In the end, Krell, Schultz and Republicans all said they were happy with where the bill ended up.
But in the process, many in her party were targeted with accusations of not protecting children, and the issue put Democrats, even on the national stage, on the defensive.
During the week of the debate, the National Republican Congressional Committee put out multiple statements targeting Democratic representatives from California.
Immediately after the debate, the California Democratic Party began running ads accusing state Republicans of not protecting children. Then, the California Republican Party launched a video and social media campaign of its own singling out certain Assembly Democrats who didn’t support passing Krell’s original bill.
It’s too soon to tell whether Krell’s stubborn, dogged style will continue to serve her in the rest of her time in the Legislature — but that seems to matter less to Krell than the well-being of the victims she says she’s fighting for.
Darrell Steinberg, an attorney, former Senate President Pro Tem and Sacramento mayor, said he closely watched how the debate played out, and saw the merit in her approach.

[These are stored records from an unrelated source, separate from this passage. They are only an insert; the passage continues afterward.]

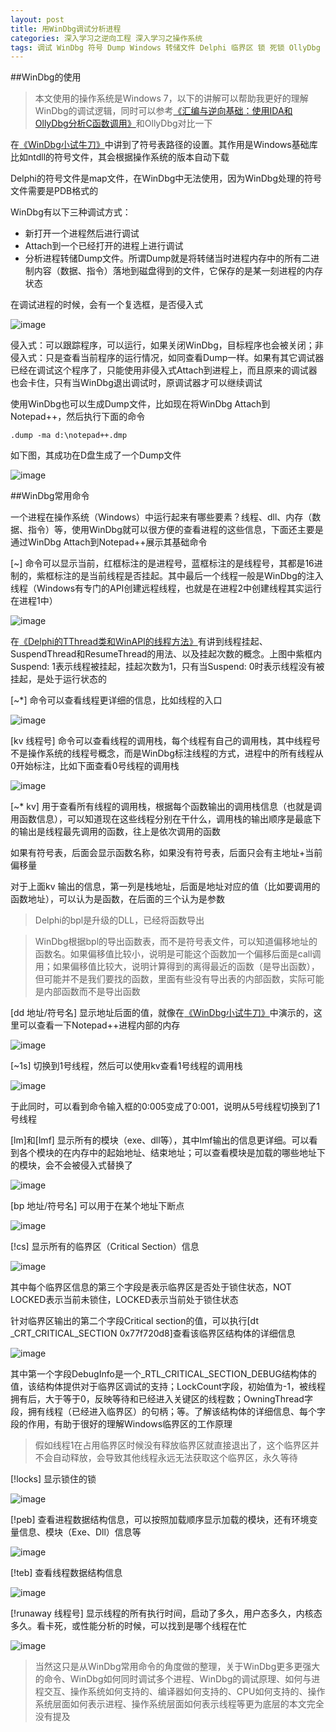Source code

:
 ```yaml
---
layout: post
title: 用WinDbg调试分析进程
categories: 深入学习之逆向工程 深入学习之操作系统
tags: 调试 WinDbg 符号 Dump Windows 转储文件 Delphi 临界区 锁 死锁 OllyDbg
---
```


##WinDbg的使用

>本文使用的操作系统是Windows 7，以下的讲解可以帮助我更好的理解WinDbg的调试逻辑，同时可以参考[《汇编与逆向基础：使用IDA和OllyDbg分析C函数调用》](http://www.xumenger.com/c-assembly-ollydbg-ida-20161216/)和OllyDbg对比一下

在[《WinDbg小试牛刀》](http://www.xumenger.com/windbg-20170214/)中讲到了符号表路径的设置。其作用是Windows基础库比如ntdll的符号文件，其会根据操作系统的版本自动下载

Delphi的符号文件是map文件，在WinDbg中无法使用，因为WinDbg处理的符号文件需要是PDB格式的

WinDbg有以下三种调试方式：

* 新打开一个进程然后进行调试
* Attach到一个已经打开的进程上进行调试
* 分析进程转储Dump文件。所谓Dump就是将转储当时进程内存中的所有二进制内容（数据、指令）落地到磁盘得到的文件，它保存的是某一刻进程的内存状态

在调试进程的时候，会有一个复选框，是否侵入式

![image](../media/image/2017-02-17/01.png)

侵入式：可以跟踪程序，可以运行，如果关闭WinDbg，目标程序也会被关闭；非侵入式：只是查看当前程序的运行情况，如同查看Dump一样。如果有其它调试器已经在调试这个程序了，只能使用非侵入式Attach到进程上，而且原来的调试器也会卡住，只有当WinDbg退出调试时，原调试器才可以继续调试

使用WinDbg也可以生成Dump文件，比如现在将WinDbg Attach到Notepad++，然后执行下面的命令

```
.dump -ma d:\notepad++.dmp
```

如下图，其成功在D盘生成了一个Dump文件

![image](../media/image/2017-02-17/02.png)

##WinDbg常用命令

一个进程在操作系统（Windows）中运行起来有哪些要素？线程、dll、内存（数据、指令）等，使用WinDbg就可以很方便的查看进程的这些信息，下面还主要是通过WinDbg Attach到Notepad++展示其基础命令

[~] 命令可以显示当前，红框标注的是进程号，蓝框标注的是线程号，其都是16进制的，紫框标注的是当前线程是否挂起。其中最后一个线程一般是WinDbg的注入线程（Windows有专门的API创建远程线程，也就是在进程2中创建线程其实运行在进程1中）

![image](../media/image/2017-02-17/03.png)

在[《Delphi的TThread类和WinAPI的线程方法》](http://www.xumenger.com/delphi-winapi-thread-20160516/)有讲到线程挂起、SuspendThread和ResumeThread的用法、以及挂起次数的概念。上图中紫框内Suspend: 1表示线程被挂起，挂起次数为1，只有当Suspend: 0时表示线程没有被挂起，是处于运行状态的

[~\*] 命令可以查看线程更详细的信息，比如线程的入口

![image](../media/image/2017-02-17/04.png)

[kv 线程号] 命令可以查看线程的调用栈，每个线程有自己的调用栈，其中线程号不是操作系统的线程号概念，而是WinDbg标注线程的方式，进程中的所有线程从0开始标注，比如下面查看0号线程的调用栈

![image](../media/image/2017-02-17/05.png)

[~* kv] 用于查看所有线程的调用栈，根据每个函数输出的调用栈信息（也就是调用函数信息），可以知道现在这些线程分别在干什么，调用栈的输出顺序是最底下的输出是线程最先调用的函数，往上是依次调用的函数

如果有符号表，后面会显示函数名称，如果没有符号表，后面只会有主地址+当前偏移量

对于上面kv 输出的信息，第一列是栈地址，后面是地址对应的值（比如要调用的函数地址），可以认为是函数，在后面的三个认为是参数

>Delphi的bpl是升级的DLL，已经将函数导出

>WinDbg根据bpl的导出函数表，而不是符号表文件，可以知道偏移地址的函数名。如果偏移值比较小，说明是可能这个函数加一个偏移后面是call调用；如果偏移值比较大，说明计算得到的离得最近的函数（是导出函数），但可能并不是我们要找的函数，里面有些没有导出表的内部函数，实际可能是内部函数而不是导出函数

[dd 地址/符号名] 显示地址后面的值，就像在[《WinDbg小试牛刀》](http://www.xumenger.com/windbg-20170214/)中演示的，这里可以查看一下Notepad++进程内部的内存

![image](../media/image/2017-02-17/06.png)

[~1s] 切换到1号线程，然后可以使用kv查看1号线程的调用栈

![image](../media/image/2017-02-17/07.png)

于此同时，可以看到命令输入框的0:005变成了0:001，说明从5号线程切换到了1号线程

[lm]和[lmf] 显示所有的模块（exe、dll等），其中lmf输出的信息更详细。可以看到各个模块的在内存中的起始地址、结束地址；可以查看模块是加载的哪些地址下的模块，会不会被侵入式替换了

![image](../media/image/2017-02-17/08.png)

[bp 地址/符号名] 可以用于在某个地址下断点

![image](../media/image/2017-02-17/09.png)

[!cs] 显示所有的临界区（Critical Section）信息

![image](../media/image/2017-02-17/10.png)

其中每个临界区信息的第三个字段是表示临界区是否处于锁住状态，NOT LOCKED表示当前未锁住，LOCKED表示当前处于锁住状态

针对临界区输出的第二个字段Critical section的值，可以执行[dt \_CRT\_CRITICAL\_SECTION 0x77f720d8]查看该临界区结构体的详细信息

![image](../media/image/2017-02-17/11.png)

其中第一个字段DebugInfo是一个\_RTL\_CRITICAL\_SECTION\_DEBUG结构体的值，该结构体提供对于临界区调试的支持；LockCount字段，初始值为-1，被线程拥有后，大于等于0，反映等待和已经进入关键区的线程数；OwningThread字段，拥有线程（已经进入临界区）的句柄；等。了解该结构体的详细信息、每个字段的作用，有助于很好的理解Windows临界区的工作原理

>假如线程1在占用临界区时候没有释放临界区就直接退出了，这个临界区并不会自动释放，会导致其他线程永远无法获取这个临界区，永久等待

[!locks] 显示锁住的锁

![image](../media/image/2017-02-17/12.png)

[!peb] 查看进程数据结构信息，可以按照加载顺序显示加载的模块，还有环境变量信息、模块（Exe、Dll）信息等

![image](../media/image/2017-02-17/13.png)

[!teb] 查看线程数据结构信息

![image](../media/image/2017-02-17/14.png)

[!runaway 线程号] 显示线程的所有执行时间，启动了多久，用户态多久，内核态多久。看卡死，或性能分析的时候，可以找到是哪个线程在忙

![image](../media/image/2017-02-17/15.png)

>当然这只是从WinDbg常用命令的角度做的整理，关于WinDbg更多更强大的命令、WinDbg如何同时调试多个进程、WinDbg的调试原理、如何与进程交互、操作系统如何支持的、编译器如何支持的、CPU如何支持的、操作系统层面如何表示进程、操作系统层面如何表示线程等更为底层的本文完全没有提及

“It’s never a mistake to vote your conscience ever,” he said. “And when you take a difficult or controversial stand that’s going to upset leadership and your colleagues, how do you navigate that in a way that allows you to maintain relationships over the course of a long session and, in some cases, many years?”
Krell told The Bee that all of the political spectacle was worth it.
“I’ll never stop fighting for victims of sex trafficking,” she said. “No matter the cost.”
This story was originally published May 11, 2025 at 5:00 AM.
CORRECTION: The story has been updated to reflect the timing of party attack ads over a sex-trafficking bill. The National Republican Congressional Committee made statements beginning April 29; the state Democratic Party started a social media ad campaign May 1. According to news reports, state Republicans started their ad campaign May 6.